Let's clear one thing up first: I'm not a hoarder. I don't collect things indiscriminately, or to the detriment of my household's cleanliness or safety. But there's no way around it. I am a collector, and when I find something that triggers the collecting gene, things snowball quickly.
It started with comic books, as young boys' dreams of ownership and wealth often do. It was the summer of 1992, and I was in the general store of a campground -- I don't remember which one, but it might have been Hartman Creek -- and was drawn in, almost supernaturally, to the cover art of Batman: Shadow of the Bat #3. I was 14, and it was a done deal. Not only was the art really cool, but I was picking up a story midway through. I had to go backwards to get the rest of the story -- why was Nightwing crawling through the bowels of Arkham Asylum to rescue Batman?
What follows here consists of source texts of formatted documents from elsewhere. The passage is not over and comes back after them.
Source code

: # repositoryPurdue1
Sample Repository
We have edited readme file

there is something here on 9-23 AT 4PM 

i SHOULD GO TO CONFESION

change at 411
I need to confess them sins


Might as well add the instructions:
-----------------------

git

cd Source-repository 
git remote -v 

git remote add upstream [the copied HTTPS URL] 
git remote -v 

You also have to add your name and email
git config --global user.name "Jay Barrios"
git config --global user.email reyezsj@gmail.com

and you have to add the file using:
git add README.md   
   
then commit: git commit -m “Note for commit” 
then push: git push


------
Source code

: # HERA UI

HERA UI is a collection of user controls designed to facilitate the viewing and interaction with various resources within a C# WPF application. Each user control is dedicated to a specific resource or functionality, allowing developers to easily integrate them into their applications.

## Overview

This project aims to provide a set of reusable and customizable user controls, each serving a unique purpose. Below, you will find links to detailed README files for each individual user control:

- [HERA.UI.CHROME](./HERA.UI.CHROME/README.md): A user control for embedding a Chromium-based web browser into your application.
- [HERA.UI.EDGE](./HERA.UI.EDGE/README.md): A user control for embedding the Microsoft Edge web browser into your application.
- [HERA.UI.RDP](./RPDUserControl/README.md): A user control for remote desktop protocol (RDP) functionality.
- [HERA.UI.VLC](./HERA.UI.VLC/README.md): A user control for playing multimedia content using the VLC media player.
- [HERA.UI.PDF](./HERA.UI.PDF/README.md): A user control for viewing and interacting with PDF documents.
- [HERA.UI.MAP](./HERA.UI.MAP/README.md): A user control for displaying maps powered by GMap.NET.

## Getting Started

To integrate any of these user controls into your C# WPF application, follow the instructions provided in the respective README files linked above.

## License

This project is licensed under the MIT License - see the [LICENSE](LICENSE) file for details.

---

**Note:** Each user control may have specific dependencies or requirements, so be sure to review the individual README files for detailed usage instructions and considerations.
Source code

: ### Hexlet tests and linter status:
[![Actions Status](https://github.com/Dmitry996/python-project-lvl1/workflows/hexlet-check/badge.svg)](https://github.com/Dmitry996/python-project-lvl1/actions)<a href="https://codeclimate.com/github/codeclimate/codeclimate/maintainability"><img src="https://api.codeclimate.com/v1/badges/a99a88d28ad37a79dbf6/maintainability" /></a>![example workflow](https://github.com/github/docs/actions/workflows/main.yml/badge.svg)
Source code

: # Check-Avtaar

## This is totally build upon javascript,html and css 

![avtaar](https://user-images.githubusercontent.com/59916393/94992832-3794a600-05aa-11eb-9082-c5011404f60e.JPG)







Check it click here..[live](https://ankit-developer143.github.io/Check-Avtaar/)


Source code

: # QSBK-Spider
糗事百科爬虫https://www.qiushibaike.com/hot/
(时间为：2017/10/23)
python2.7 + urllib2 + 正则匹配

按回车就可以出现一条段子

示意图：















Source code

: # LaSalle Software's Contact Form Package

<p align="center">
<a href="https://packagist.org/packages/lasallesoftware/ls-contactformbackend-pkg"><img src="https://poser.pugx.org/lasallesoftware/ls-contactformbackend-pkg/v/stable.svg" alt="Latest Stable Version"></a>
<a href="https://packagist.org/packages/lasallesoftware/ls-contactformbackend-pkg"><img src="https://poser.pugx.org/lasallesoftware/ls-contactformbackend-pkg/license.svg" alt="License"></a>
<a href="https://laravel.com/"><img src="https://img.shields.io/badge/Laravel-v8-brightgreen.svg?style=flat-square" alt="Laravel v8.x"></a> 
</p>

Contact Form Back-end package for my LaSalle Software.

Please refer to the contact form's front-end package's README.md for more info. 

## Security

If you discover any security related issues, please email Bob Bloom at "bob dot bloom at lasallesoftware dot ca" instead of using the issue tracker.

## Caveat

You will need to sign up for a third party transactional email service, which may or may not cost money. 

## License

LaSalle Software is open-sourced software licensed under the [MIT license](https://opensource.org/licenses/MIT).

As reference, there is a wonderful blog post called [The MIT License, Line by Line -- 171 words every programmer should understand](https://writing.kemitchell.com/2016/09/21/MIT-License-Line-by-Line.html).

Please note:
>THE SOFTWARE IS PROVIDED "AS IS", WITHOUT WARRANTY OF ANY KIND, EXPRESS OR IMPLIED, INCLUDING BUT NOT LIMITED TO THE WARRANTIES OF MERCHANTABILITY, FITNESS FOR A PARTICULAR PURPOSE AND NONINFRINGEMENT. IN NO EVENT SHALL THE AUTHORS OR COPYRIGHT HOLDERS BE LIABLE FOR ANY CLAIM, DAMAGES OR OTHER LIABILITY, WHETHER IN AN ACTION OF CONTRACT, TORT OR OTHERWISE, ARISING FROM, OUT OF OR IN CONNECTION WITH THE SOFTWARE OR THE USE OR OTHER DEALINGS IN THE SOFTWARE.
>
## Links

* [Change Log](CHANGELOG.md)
And who's Nightwing, anyway? -- and there was no way I wasn't going to stick with the story to its conclusion.
This was my origin story as a collector of things.
I bought issue 4 when it came out, and it took me a little while, but eventually I acquired issues 1 and 2 as well. Once I could drive, I was making myself a regular at comic book shops like the now-defunct Collector's Exchange, and later Powerhouse Comics on College Avenue (both in Appleton). I can still remember, somewhere deep in my brain where conscious meets subconscious, the smell of Collector's Exchange, and the sound of the creaky floorboards as comic shoppers shuffled around the back-issues, circumambulating those white cardboard boxes like an alternate-universe Kaaba.
But it was at Powerhouse where I really sunk into my next collecting fetish: Magic: The Gathering.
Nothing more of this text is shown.